T cells protect the body from cancer by recognising tumour-associated antigens. Recognising these antigens depends on multiple factors, one of which is T cell avidity, i.e., the total interaction strength between a T cell and a cancer cell. While both high- and low-avidity T cells can kill cancer cells, durable anti-cancer immune responses require the selection of high-avidity T cells. Previous experimentation with anti-cancer vaccines, however, has shown that most vaccines elicit low-avidity T cells. Optimising vaccine schedules may remedy this by preferentially selecting high-avidity T cells. Here, we use mathematical modelling to develop a simple, phenomenological model of avidity selection that may identify vaccine schedules that disproportionately favour low-avidity T cells. We calibrate our model to our prior, more complex model, and then validate it against several experimental data sets. We find that the sensitivity of the model’s parameters change with vaccine dosage, which allows us to use a patient’s data and clinical history to screen for suitable vaccine strategies.

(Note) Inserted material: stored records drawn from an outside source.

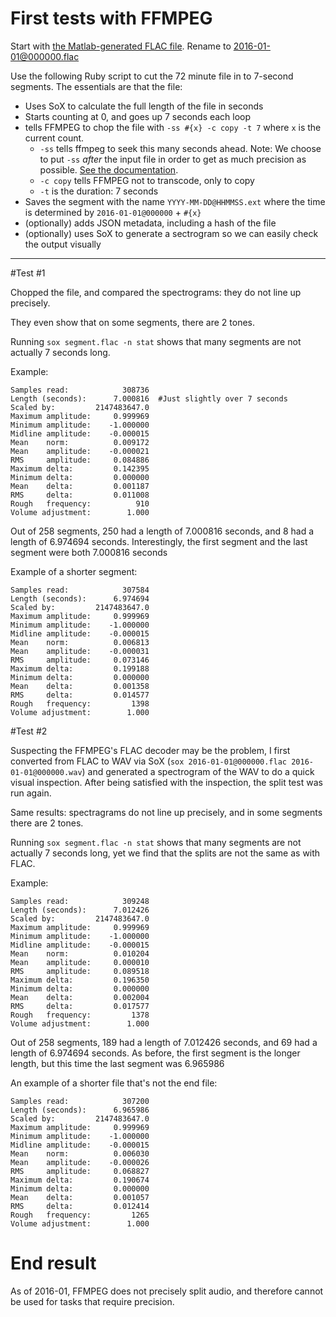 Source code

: # First tests with FFMPEG

Start with [the Matlab-generated FLAC file](https://archive.org/details/72MinuteAudioFileWithTonesAt7SecondIntervals).
Rename to 2016-01-01@000000.flac

Use the following Ruby script to cut the 72 minute file in to 7-second segments.
The essentials are that the file:

- Uses SoX to calculate the full length of the file in seconds
- Starts counting at 0, and goes up 7 seconds each loop
- tells FFMPEG to chop the file with `-ss #{x} -c copy -t 7` where `x` is the current count.
	- `-ss` tells ffmpeg to seek this many seconds ahead. Note: We choose to put `-ss` *after* the input file in order to get as much precision as possible. [See the documentation](https://trac.ffmpeg.org/wiki/Seeking).
	- `-c copy` tells FFMPEG not to transcode, only to copy
	- `-t` is the duration: 7 seconds
- Saves the segment with the name `YYYY-MM-DD@HHMMSS.ext` where the time is determined by `2016-01-01@000000` + `#{x}`
- (optionally) adds JSON metadata, including a hash of the file
- (optionally) uses SoX to generate a sectrogram so we can easily check the output visually


---

#Test #1

Chopped the file, and compared the spectrograms: they do not line up precisely.

They even show that on some segments, there are 2 tones.

Running `sox segment.flac -n stat` shows that many segments are not actually 7 seconds long.

Example:

```
Samples read:            308736
Length (seconds):      7.000816  #Just slightly over 7 seconds
Scaled by:         2147483647.0
Maximum amplitude:     0.999969
Minimum amplitude:    -1.000000
Midline amplitude:    -0.000015
Mean    norm:          0.009172
Mean    amplitude:    -0.000021
RMS     amplitude:     0.084886
Maximum delta:         0.142395
Minimum delta:         0.000000
Mean    delta:         0.001187
RMS     delta:         0.011008
Rough   frequency:          910
Volume adjustment:        1.000
```

Out of 258 segments, 250 had a length of 7.000816 seconds, and 8 had a length of 6.974694 seconds.
Interestingly, the first segment and the last segment were both 7.000816 seconds

Example of a shorter segment:

```
Samples read:            307584
Length (seconds):      6.974694
Scaled by:         2147483647.0
Maximum amplitude:     0.999969
Minimum amplitude:    -1.000000
Midline amplitude:    -0.000015
Mean    norm:          0.006813
Mean    amplitude:    -0.000031
RMS     amplitude:     0.073146
Maximum delta:         0.199188
Minimum delta:         0.000000
Mean    delta:         0.001358
RMS     delta:         0.014577
Rough   frequency:         1398
Volume adjustment:        1.000
```


#Test #2

Suspecting the FFMPEG's FLAC decoder may be the problem, I first converted from FLAC to WAV via SoX (`sox 2016-01-01@000000.flac 2016-01-01@000000.wav`) and generated a spectrogram of the WAV to do a quick visual inspection.
After being satisfied with the inspection, the split test was run again.

Same results: spectragrams do not line up precisely, and in some segments there are 2 tones.

Running `sox segment.flac -n stat` shows that many segments are not actually 7 seconds long, yet we find that the splits are not the same as with FLAC.

Example:

```
Samples read:            309248
Length (seconds):      7.012426
Scaled by:         2147483647.0
Maximum amplitude:     0.999969
Minimum amplitude:    -1.000000
Midline amplitude:    -0.000015
Mean    norm:          0.010204
Mean    amplitude:     0.000010
RMS     amplitude:     0.089518
Maximum delta:         0.196350
Minimum delta:         0.000000
Mean    delta:         0.002004
RMS     delta:         0.017577
Rough   frequency:         1378
Volume adjustment:        1.000
```

Out of 258 segments, 189 had a length of 7.012426 seconds, and 69 had a length of 6.974694 seconds.
As before, the first segment is the longer length, but this time the last segment was 6.965986


An example of a shorter file that's not the end file:

```
Samples read:            307200
Length (seconds):      6.965986
Scaled by:         2147483647.0
Maximum amplitude:     0.999969
Minimum amplitude:    -1.000000
Midline amplitude:    -0.000015
Mean    norm:          0.006030
Mean    amplitude:    -0.000026
RMS     amplitude:     0.068827
Maximum delta:         0.190674
Minimum delta:         0.000000
Mean    delta:         0.001057
RMS     delta:         0.012414
Rough   frequency:         1265
Volume adjustment:        1.000
```


# End result

As of 2016-01, FFMPEG does not precisely split audio, and therefore cannot be used for tasks that require precision.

T 细胞通过识别肿瘤相关抗原来保护身体免受癌症侵害。识别这些抗原取决于多种因素，其中之一是 T 细胞亲和力，即 T 细胞和癌细胞之间的总相互作用强度。虽然高亲和力和低亲和力的 T 细胞都可以杀死癌细胞，但持久的抗癌免疫反应需要选择高亲和力的 T 细胞。然而，之前的抗癌疫苗实验表明，大多数疫苗会引发低亲和力的 T 细胞。优化疫苗计划可以通过优先选择高亲和力的 T 细胞来解决这个问题。在这里，我们使用数学建模来开发一个简单的、亲合力选择的现象学模型，该模型可以识别不成比例地偏爱低亲合力 T 细胞的疫苗计划。我们将我们的模型校准到我们之前的更复杂的模型，然后根据几个实验数据集对其进行验证。我们发现模型参数的敏感性随疫苗剂量而变化，这使我们能够使用患者的数据和临床病史来筛选合适的疫苗策略。